Court of Appeals invalidates tax collection notice vs. popular restaurant

Published November 30, 2020, 2:45 PM

by Jun Ramirez

The Court of Tax Appeals (CTA) has invalidated the hastily done P95 million tax collection notice sent by the Bureau of Internal Revenue to a popular chicken restaurant in Quezon City.

Court of Tax Appeals (MANILA BULLETIN)
Court of Tax Appeals (MANILA BULLETIN)

In upholding the decision of its Third Division, the CTA en banc said the Max‘s Restaurant branch in Sta.
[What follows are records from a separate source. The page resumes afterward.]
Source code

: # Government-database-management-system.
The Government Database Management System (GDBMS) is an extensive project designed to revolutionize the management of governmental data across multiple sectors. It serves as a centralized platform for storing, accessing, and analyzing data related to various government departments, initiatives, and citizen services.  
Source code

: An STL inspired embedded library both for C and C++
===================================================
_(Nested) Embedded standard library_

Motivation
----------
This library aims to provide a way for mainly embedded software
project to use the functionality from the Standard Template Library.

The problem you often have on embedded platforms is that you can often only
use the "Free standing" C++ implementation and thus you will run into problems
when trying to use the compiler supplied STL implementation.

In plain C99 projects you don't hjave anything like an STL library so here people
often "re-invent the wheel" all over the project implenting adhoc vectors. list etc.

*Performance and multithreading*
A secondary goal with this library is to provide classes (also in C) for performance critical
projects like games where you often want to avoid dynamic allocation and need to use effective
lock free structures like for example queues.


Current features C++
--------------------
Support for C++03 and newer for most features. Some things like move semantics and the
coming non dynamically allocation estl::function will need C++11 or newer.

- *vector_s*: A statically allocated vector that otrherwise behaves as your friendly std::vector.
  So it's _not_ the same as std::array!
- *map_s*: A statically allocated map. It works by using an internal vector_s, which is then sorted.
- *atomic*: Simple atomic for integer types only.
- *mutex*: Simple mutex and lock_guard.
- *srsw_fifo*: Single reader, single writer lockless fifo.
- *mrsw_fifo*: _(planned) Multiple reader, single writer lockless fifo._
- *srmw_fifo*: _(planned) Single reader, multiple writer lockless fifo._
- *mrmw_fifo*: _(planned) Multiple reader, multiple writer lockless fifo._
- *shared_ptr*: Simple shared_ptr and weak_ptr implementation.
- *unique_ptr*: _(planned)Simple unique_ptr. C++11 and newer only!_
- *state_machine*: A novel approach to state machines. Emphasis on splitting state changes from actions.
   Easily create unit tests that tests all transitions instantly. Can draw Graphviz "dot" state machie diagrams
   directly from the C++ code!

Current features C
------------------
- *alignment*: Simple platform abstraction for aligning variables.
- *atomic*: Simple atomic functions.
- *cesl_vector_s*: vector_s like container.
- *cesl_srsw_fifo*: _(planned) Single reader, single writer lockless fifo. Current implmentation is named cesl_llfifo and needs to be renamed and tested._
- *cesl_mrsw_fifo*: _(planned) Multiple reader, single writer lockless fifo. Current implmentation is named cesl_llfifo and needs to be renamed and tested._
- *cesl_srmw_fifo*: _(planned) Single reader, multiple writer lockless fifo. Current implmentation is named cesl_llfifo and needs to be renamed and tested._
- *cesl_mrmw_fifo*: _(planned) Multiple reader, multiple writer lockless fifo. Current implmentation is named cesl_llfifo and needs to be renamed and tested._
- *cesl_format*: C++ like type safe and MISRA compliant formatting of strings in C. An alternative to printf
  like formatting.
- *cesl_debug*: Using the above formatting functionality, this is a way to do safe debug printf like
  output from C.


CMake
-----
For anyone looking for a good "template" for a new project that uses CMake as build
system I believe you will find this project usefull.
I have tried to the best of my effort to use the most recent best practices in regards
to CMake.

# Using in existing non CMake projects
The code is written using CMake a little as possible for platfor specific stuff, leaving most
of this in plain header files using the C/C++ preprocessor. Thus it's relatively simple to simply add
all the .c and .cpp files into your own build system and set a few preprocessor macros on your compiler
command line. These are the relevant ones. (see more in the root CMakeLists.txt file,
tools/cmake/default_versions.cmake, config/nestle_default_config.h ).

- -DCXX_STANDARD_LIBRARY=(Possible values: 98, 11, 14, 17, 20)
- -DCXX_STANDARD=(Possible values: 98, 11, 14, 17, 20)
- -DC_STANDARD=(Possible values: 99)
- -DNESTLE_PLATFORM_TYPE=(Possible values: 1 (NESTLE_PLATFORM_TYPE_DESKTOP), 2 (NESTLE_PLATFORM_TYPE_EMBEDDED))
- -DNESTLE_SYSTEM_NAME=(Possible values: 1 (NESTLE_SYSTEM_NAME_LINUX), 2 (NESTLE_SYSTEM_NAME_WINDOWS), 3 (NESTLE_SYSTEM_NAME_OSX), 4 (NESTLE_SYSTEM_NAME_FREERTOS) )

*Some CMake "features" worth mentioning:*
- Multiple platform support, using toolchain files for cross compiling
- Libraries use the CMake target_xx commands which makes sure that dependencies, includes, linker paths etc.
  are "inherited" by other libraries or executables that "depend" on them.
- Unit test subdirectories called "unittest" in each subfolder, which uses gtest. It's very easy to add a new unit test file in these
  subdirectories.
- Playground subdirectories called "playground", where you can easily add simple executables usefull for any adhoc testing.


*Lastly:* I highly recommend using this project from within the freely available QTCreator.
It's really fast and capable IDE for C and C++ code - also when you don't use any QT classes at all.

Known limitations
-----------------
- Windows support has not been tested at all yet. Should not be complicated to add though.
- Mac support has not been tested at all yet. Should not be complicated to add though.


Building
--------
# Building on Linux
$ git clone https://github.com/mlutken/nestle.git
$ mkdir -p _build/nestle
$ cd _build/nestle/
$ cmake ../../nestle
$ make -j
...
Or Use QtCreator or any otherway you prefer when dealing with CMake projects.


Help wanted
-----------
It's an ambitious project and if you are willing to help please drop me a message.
Mesa was not given enough time to answer the Preliminary Assessment Notice (PAN) before it received the Formal Letter of Demand (FLD)

The resolution written by Associate Justice Jean Marie Bacorro-Villena explained that a taxpayer has 15 working days upon receipt of the PAN to reply pursuant to Section 228 of the Tax Code and Revenue Regulations 12-99.

Records showed that Max’s received the FLD on January 21, 2013, the last day it was supposed to answer the PAN.

“The Quezon City Revenue Region did not wait for the expiration of the PAN before sending the demand letter,” the decision stated.

It stressed that the period of reply is an ordained procedure to give taxpayers the chance to explain, or rebut the findings of the PAN.

It noted that the mailing of the FLD fall short of the standards laid down by the Supreme Court in the case between the BIR and Avon Products Manufacturing.

The alleged deficiency taxes of the eatery covered income and value-added taxes, plus compromise penalties for the year 2009.